En plus des images effacées, la campagne réalisée par Droga 5 a mis en scène les actrices Cameron Diaz et Amy Poehler dans une vidéo publiée sur le site de Not There, a posté des contenu sur Snapchat, et a effacé les photos des profils Twitter d’Hilary Clinton et de sa fille Chelsea, qui dirige la Fondation. En attirant la participation de poids lourds comme Condé Nast, Beats, Under Armour -clients de Droga 5- ou encore Unilever, la campagne a su s’assurer une caisse de résonance populaire et médiatique. Il est d’ailleurs intéressant de noter que les espaces des affichages effacés ont été soit donnés soit discountés par les marques, la Fondation Clinton prenant en charge les coûts d’impression.
« Tout le monde essaye de comprendre comment être un leader en plaçant au cœur de leur marque un but inspirant. « Not There » est l’exemple parfait de marques en quête d’une grande idée », analyse dans le New York Times, Jim Stengel, consultant et ancien CMO chez Procter & Gamble. « Notre volonté de participer à cette campagne émane d’un sens de la responsabilité qui nous pousse à faire une action, en espérant que son message reflète l’esprit de notre société où travaillent beaucoup de femmes », explique Gina Boswell, executive vice president for personal care chez Unilever Amérique-du-Nord.
La pub et la Silicon Valley dans le même bateau
Si nous avons décidé de parler de cette campagne trois semaines plus tard, c’est non seulement pour ne pas tomber dans le piège pernicieux de la couverture instantanée mais sans suivi; mais aussi parce que depuis plusieurs mois INfluencia s’intéresse aux campagnes et opérations de conscientisation pour la défense des droits de la femme et la lutte contre l’inégalité.

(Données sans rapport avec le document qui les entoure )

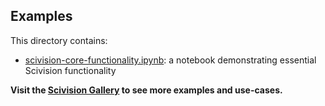 ## Examples

This directory contains:
  - [scivision-core-functionality.ipynb](./scivision-core-functionality.ipynb): a notebook demonstrating essential Scivision functionality

**Visit the [Scivision Gallery](https://github.com/scivision-gallery) to see more examples and use-cases.**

Avant même que Sheryl Sandberg ne pactise avec la NBA pour lancer une nouvelle campagne encourageant les hommes à soutenir les femmes dans leurs demandes d’égalité, la cause avait déjà trouvé des porte-étendards, que ce soit The Brave Girls Alliance et sa pétition anti-Photoshop, ou la marque de lingerie Dear Kate et sa campagne mettant en scène des cheffes d’enterprise denudées de la Silicon Valley.